* PROMPT
Return, from the listing below, every line that includes "article".

* SOURCE DATA
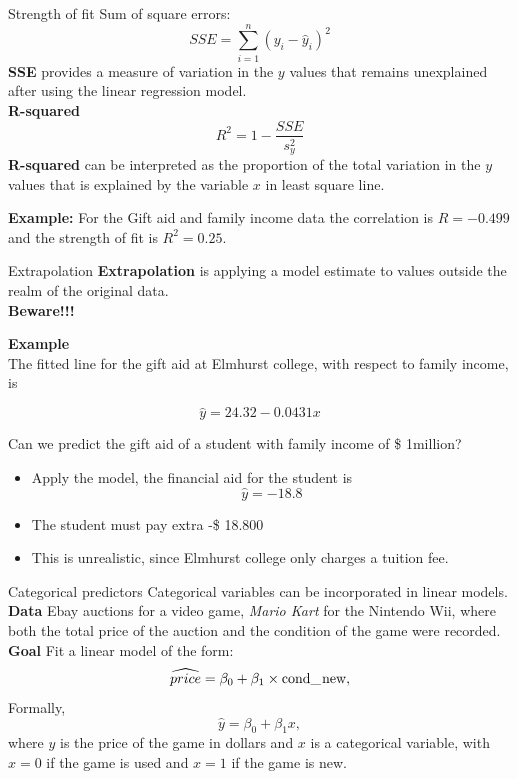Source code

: \documentclass[12pt,a4paper]{beamer}
\begin{document}
\begin{frame}{Strength of fit}
	Sum of square errors:
	\[SSE=\sum_{i=1}^{n}(y_i-\hat{y}_i)^2\]
	\textbf{SSE} provides a measure of variation in the $y$ values that remains unexplained after using the linear regression model.\\
	\textbf{R-squared}
     \[R^2=1-\frac{SSE}{s_y^2}\]
\textbf{R-squared} can be interpreted as the proportion of the total variation in the $y$ values that is explained by the variable $x$ in least square line.

\textbf{Example:} For the Gift aid and family income data the correlation is $R=-0.499$ and the strength of fit is $R^2=0.25$.
\end{frame}
\begin{frame}{Extrapolation}
\small	\textbf{Extrapolation} is applying a model estimate to values outside the realm of the original data.\\
	
\textbf{Beware!!!}

\textbf{Example}\\
\small The fitted line for the gift aid at Elmhurst college, with respect to family income, is 

	\[\hat{y} = 24.32 - 0.0431 x\]

Can we predict the gift aid of a student with family income of \$ 1million?
\begin{itemize}
	\item Apply the model, the financial aid for the student is 
	\[\hat{y}=-18.8\]
	\item The student must pay extra -\$ 18.800
	\item This is unrealistic, since Elmhurst college only charges a tuition fee.
\end{itemize}
\end{frame}
\begin{frame}{Categorical predictors}
\small	Categorical variables can be incorporated in linear models.\\
	
\textbf{Data} Ebay auctions for a video game, \emph{Mario Kart} for the Nintendo Wii, where both the total price of the auction and the condition of the game were recorded.\\
\textbf{Goal} Fit a linear model of the form:\\
\[\widehat{price} = \beta_0 + \beta_1 \times \text{cond\_\hspace{0.3mm}new},\]
Formally, 
\[\hat{y}=\beta_0+\beta_1 x,\]
where $y$ is the price of the game in dollars and $x$ is a categorical variable, with $x=0$ if the game is used and $x=1$ if the game is new. 
\end{frame}
\end{document}
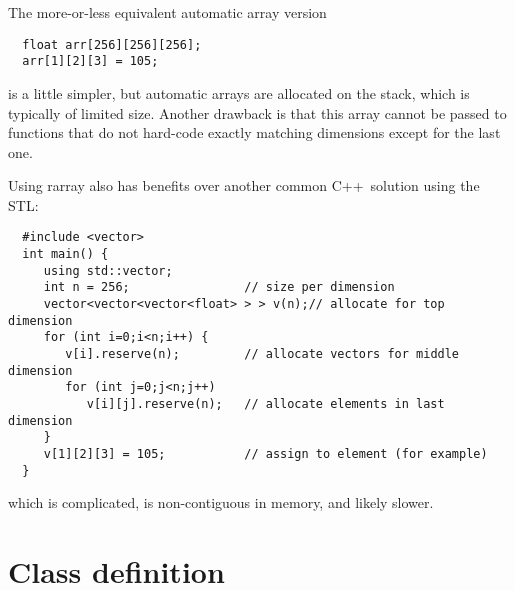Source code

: \documentclass[11pt,twoside]{article}
\newcommand{\cxx}{C{++}}
\begin{document}
The more-or-less equivalent automatic array version 
\vspace{-5pt}\begin{framed}\vspace{-14pt}%
\begin{verbatim}
  float arr[256][256][256]; 
  arr[1][2][3] = 105;
\end{verbatim}
\vspace{-14pt}\end{framed}
\noindent
is a little simpler, but automatic arrays are allocated on the stack,
which is typically of limited size. Another drawback is that this array cannot be passed to functions that do
not hard-code exactly matching dimensions except for the last
one.

Using rarray also has benefits over another common \cxx\ 
solution using the STL:
\vspace{-5pt}\begin{framed}\vspace{-14pt}%
\begin{verbatim}
  #include <vector>
  int main() {
     using std::vector;
     int n = 256;                // size per dimension
     vector<vector<vector<float> > > v(n);// allocate for top dimension
     for (int i=0;i<n;i++) {
        v[i].reserve(n);         // allocate vectors for middle dimension
        for (int j=0;j<n;j++) 
           v[i][j].reserve(n);   // allocate elements in last dimension
     }
     v[1][2][3] = 105;           // assign to element (for example)
  }
\end{verbatim}%
\vspace{-14pt}\end{framed}\vspace{-8pt}
\noindent
which is complicated, is non-contiguous in memory, and likely
slower. 

\section{Class definition}
\end{document}
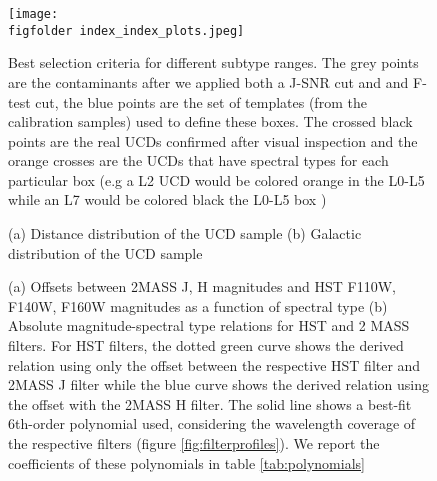 \begin{sidewaysfigure}
    \centering
    \texttt{[image: \\figfolder index\_index\_plots.jpeg]}
    \caption{Best selection criteria for different subtype ranges. The grey points are the contaminants after we applied both a J-SNR cut and and F-test cut, the blue points are the set of templates (from the calibration samples) used to define these boxes. The crossed black points are the real UCDs confirmed after visual inspection and the orange crosses are the UCDs that have spectral types for each particular box (e.g a L2 UCD would be colored orange in the L0-L5 while an L7 would be colored black the L0-L5 box )}
    \label{fig:indexplots}
\end{sidewaysfigure}





\begin{figure}
    \centering
    \caption{ (a) Distance distribution of the UCD sample
    (b) Galactic distribution of the UCD sample}
    \label{fig:candidedistances}
\end{figure}

\begin{figure}
    \centering
    \caption{ (a) Offsets between 2MASS J, H magnitudes and HST F110W, F140W, F160W magnitudes as a function of spectral type (b) Absolute  magnitude-spectral type relations for HST and 2 MASS filters. For HST filters, the dotted green curve shows the derived relation using only the offset between the respective HST filter and 2MASS J filter while the blue curve shows the derived relation using the offset with the 2MASS H filter. The solid line shows a best-fit 6th-order polynomial used, considering the wavelength coverage of the respective filters (figure \ref{fig:filterprofiles}). We report the coefficients of these polynomials in table \ref{tab:polynomials}}
    \label{fig:absmagrelations}
\end{figure}



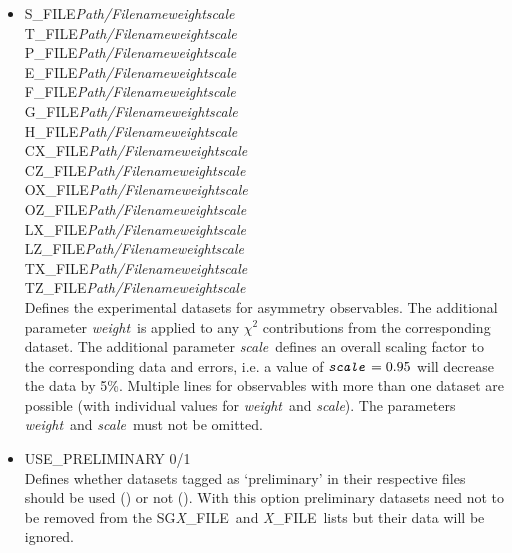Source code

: \documentclass[a4paper,10pt]{article}
\def\bl{\phantom{0}}
\def\tt{\ttfamily}
\def\rm{\rmfamily}
\begin{document}
\begin{itemize}
\item
\tt S\_FILE\bl\bl \textit{Path/Filename}\bl \textit{weight}\bl \textit{scale}\rm\\
\tt T\_FILE\bl\bl \textit{Path/Filename}\bl \textit{weight}\bl \textit{scale}\rm\\
\tt P\_FILE\bl\bl \textit{Path/Filename}\bl \textit{weight}\bl \textit{scale}\rm\\
\tt E\_FILE\bl\bl \textit{Path/Filename}\bl \textit{weight}\bl \textit{scale}\rm\\
\tt F\_FILE\bl\bl \textit{Path/Filename}\bl \textit{weight}\bl \textit{scale}\rm\\
\tt G\_FILE\bl\bl \textit{Path/Filename}\bl \textit{weight}\bl \textit{scale}\rm\\
\tt H\_FILE\bl\bl \textit{Path/Filename}\bl \textit{weight}\bl \textit{scale}\rm\\
\tt CX\_FILE\bl   \textit{Path/Filename}\bl \textit{weight}\bl \textit{scale}\rm\\
\tt CZ\_FILE\bl   \textit{Path/Filename}\bl \textit{weight}\bl \textit{scale}\rm\\
\tt OX\_FILE\bl   \textit{Path/Filename}\bl \textit{weight}\bl \textit{scale}\rm\\
\tt OZ\_FILE\bl   \textit{Path/Filename}\bl \textit{weight}\bl \textit{scale}\rm\\
\tt LX\_FILE\bl   \textit{Path/Filename}\bl \textit{weight}\bl \textit{scale}\rm\\
\tt LZ\_FILE\bl   \textit{Path/Filename}\bl \textit{weight}\bl \textit{scale}\rm\\
\tt TX\_FILE\bl   \textit{Path/Filename}\bl \textit{weight}\bl \textit{scale}\rm\\
\tt TZ\_FILE\bl   \textit{Path/Filename}\bl \textit{weight}\bl \textit{scale}\rm\\
Defines the experimental datasets for asymmetry observables. The additional
parameter \tt\textit{weight}\rm\ is applied to any $\chi^2$ contributions from the corresponding dataset. The additional
parameter \tt\textit{scale}\rm\ defines an overall scaling factor to the corresponding data and errors, i.e.
a value of $\mbox{\tt\textit{scale}\rm} = 0.95$ will decrease the data by 5\%.
Multiple lines for observables with more than one dataset are possible (with individual values for
\tt\textit{weight}\rm\ and \tt\textit{scale}\rm).
The parameters \tt\textit{weight}\rm\ and \tt\textit{scale}\rm\ must not be omitted.

\item
\tt USE\_PRELIMINARY 0/1\rm\\
Defines whether datasets tagged as `preliminary' in their respective files should be used (\tt1\rm) or not (\tt0\rm).
With this option preliminary datasets need not to be removed from the 
\tt SG\textit{X}\_FILE\rm\ and \tt \textit{X}\_FILE\rm\ lists but their data will be ignored.
\end{itemize}
\end{document}
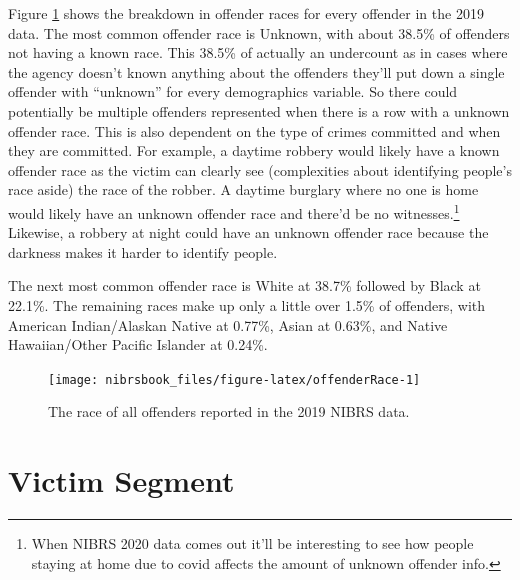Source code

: \documentclass[
  12pt,
  openany]{book}
\begin{document}
Figure \ref{fig:offenderRace} shows the breakdown in offender races for every offender in the 2019 data. The most common offender race is Unknown, with about 38.5\% of offenders not having a known race. This 38.5\% of actually an undercount as in cases where the agency doesn't known anything about the offenders they'll put down a single offender with ``unknown'' for every demographics variable. So there could potentially be multiple offenders represented when there is a row with a unknown offender race. This is also dependent on the type of crimes committed and when they are committed. For example, a daytime robbery would likely have a known offender race as the victim can clearly see (complexities about identifying people's race aside) the race of the robber. A daytime burglary where no one is home would likely have an unknown offender race and there'd be no witnesses.\footnote{When NIBRS 2020 data comes out it'll be interesting to see how people staying at home due to covid affects the amount of unknown offender info.} Likewise, a robbery at night could have an unknown offender race because the darkness makes it harder to identify people.

The next most common offender race is White at 38.7\% followed by Black at 22.1\%. The remaining races make up only a little over 1.5\% of offenders, with American Indian/Alaskan Native at 0.77\%, Asian at 0.63\%, and Native Hawaiian/Other Pacific Islander at 0.24\%.

\begin{figure}

{\centering \texttt{[image: nibrsbook\_files/figure-latex/offenderRace-1]} 

}

\caption{The race of all offenders reported in the 2019 NIBRS data.}\label{fig:offenderRace}
\end{figure}

\hypertarget{victim-segment-1}{%
\chapter{Victim Segment}\label{victim-segment-1}}
\end{document}
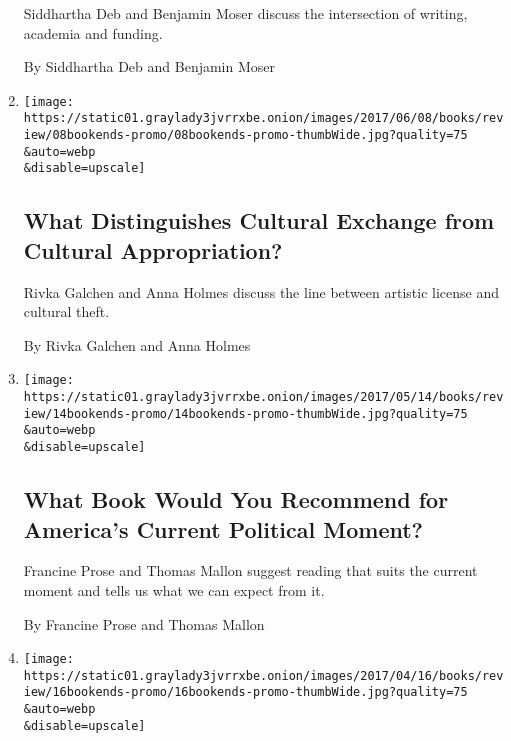 \begin{enumerate}
  Siddhartha Deb and Benjamin Moser discuss the intersection of writing,
  academia and funding.

  By Siddhartha Deb and Benjamin Moser
\item
  \href{/2017/06/08/books/review/bookends-cultural-appropriation.html}{}

  \texttt{[image: https://static01.graylady3jvrrxbe.onion/images/2017/06/08/books/review/08bookends-promo/08bookends-promo-thumbWide.jpg?quality=75\\\&auto=webp\\\&disable=upscale]}

  \hypertarget{what-distinguishes-cultural-exchange-from-cultural-appropriation}{%
  \subsection{What Distinguishes Cultural Exchange from Cultural
  Appropriation?}\label{what-distinguishes-cultural-exchange-from-cultural-appropriation}}

  Rivka Galchen and Anna Holmes discuss the line between artistic
  license and cultural theft.

  By Rivka Galchen and Anna Holmes
\item
  \href{/2017/05/11/books/review/what-book-would-you-recommend-for-americas-current-political-moment.html}{}

  \texttt{[image: https://static01.graylady3jvrrxbe.onion/images/2017/05/14/books/review/14bookends-promo/14bookends-promo-thumbWide.jpg?quality=75\\\&auto=webp\\\&disable=upscale]}

  \hypertarget{what-book-would-you-recommend-for-americas-current-political-moment}{%
  \subsection{What Book Would You Recommend for America's Current
  Political
  Moment?}\label{what-book-would-you-recommend-for-americas-current-political-moment}}

  Francine Prose and Thomas Mallon suggest reading that suits the
  current moment and tells us what we can expect from it.

  By Francine Prose and Thomas Mallon
\item
  \href{/2017/04/13/books/review/which-force-is-more-harmful-to-the-arts-elitism-or-populism.html}{}

  \texttt{[image: https://static01.graylady3jvrrxbe.onion/images/2017/04/16/books/review/16bookends-promo/16bookends-promo-thumbWide.jpg?quality=75\\\&auto=webp\\\&disable=upscale]}


\end{enumerate}
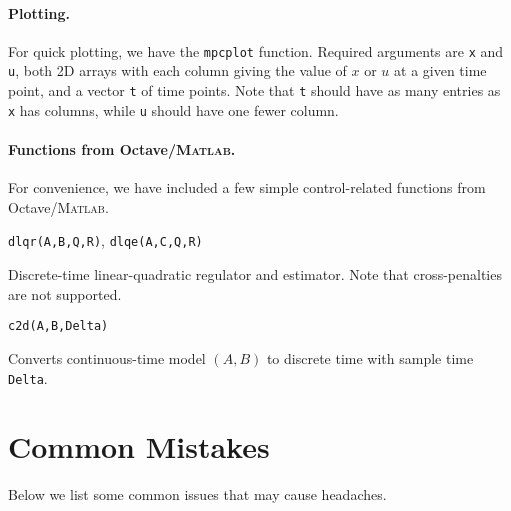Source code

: \documentclass{article}
\newcommand{\funcname}[2][.25em]{\vspace{#1}\noindent\texttt{#2}\nopagebreak\vspace{#1}}
\begin{document}
\begin{multicols}{2}
\paragraph{Plotting.}

For quick plotting, we have the \texttt{mpcplot} function.
Required arguments are \texttt{x} and \texttt{u}, both 2D arrays with each column giving the value of $x$ or $u$ at a given time point, and a vector \texttt{t} of time points.
Note that \texttt{t} should have as many entries as \texttt{x} has columns, while \texttt{u} should have one fewer column.

\paragraph*{Functions from Octave/\textsc{Matlab}.}

For convenience, we have included a few simple control-related functions from Octave/\textsc{Matlab}.

\funcname{dlqr(A,B,Q,R)}, \funcname[0pt]{dlqe(A,C,Q,R)}

Discrete-time linear-quadratic regulator and estimator.
Note that cross-penalties are not supported.

\funcname{c2d(A,B,Delta)}

Converts continuous-time model $(A,B)$ to discrete time with sample time \texttt{Delta}.

\end{multicols}

\section{Common Mistakes}

Below we list some common issues that may cause headaches.
\end{document}
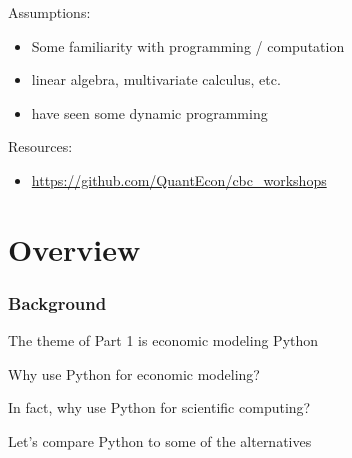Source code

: \begin{frame}


    Assumptions:

    \begin{itemize}
        \item Some familiarity with programming / computation
        \vspace{0.3em}
        \vspace{0.3em}
        \item linear algebra, multivariate calculus, etc.
        \vspace{0.3em}
        \vspace{0.3em}
        \item have seen some dynamic programming
    \end{itemize}

        \vspace{0.3em}
        \vspace{0.3em}
        \vspace{0.3em}
        \vspace{0.3em}
        \vspace{0.3em}
    Resources:

    \begin{itemize}
        \item \url{https://github.com/QuantEcon/cbc_workshops}
    \end{itemize}


\end{frame}




\section{Overview}


\begin{frame}
    \frametitle{Background}

    The theme of Part 1 is economic modeling Python


        \vspace{0.3em}
        \vspace{0.3em}
        \vspace{0.3em}
        \vspace{0.3em}
    Why use Python for economic modeling?

        \vspace{0.3em}
        \vspace{0.3em}
        \vspace{0.3em}
        \vspace{0.3em}
    In fact, why use Python for scientific computing?

        \vspace{0.3em}
        \vspace{0.3em}
        \vspace{0.3em}
        \vspace{0.3em}
    Let's compare Python to some of the alternatives

\end{frame}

* TASK RESPONSE
: \documentclass[11pt,twoside]{article}
: \documentclass[a4paper,10pt]{article}
: \documentclass{article}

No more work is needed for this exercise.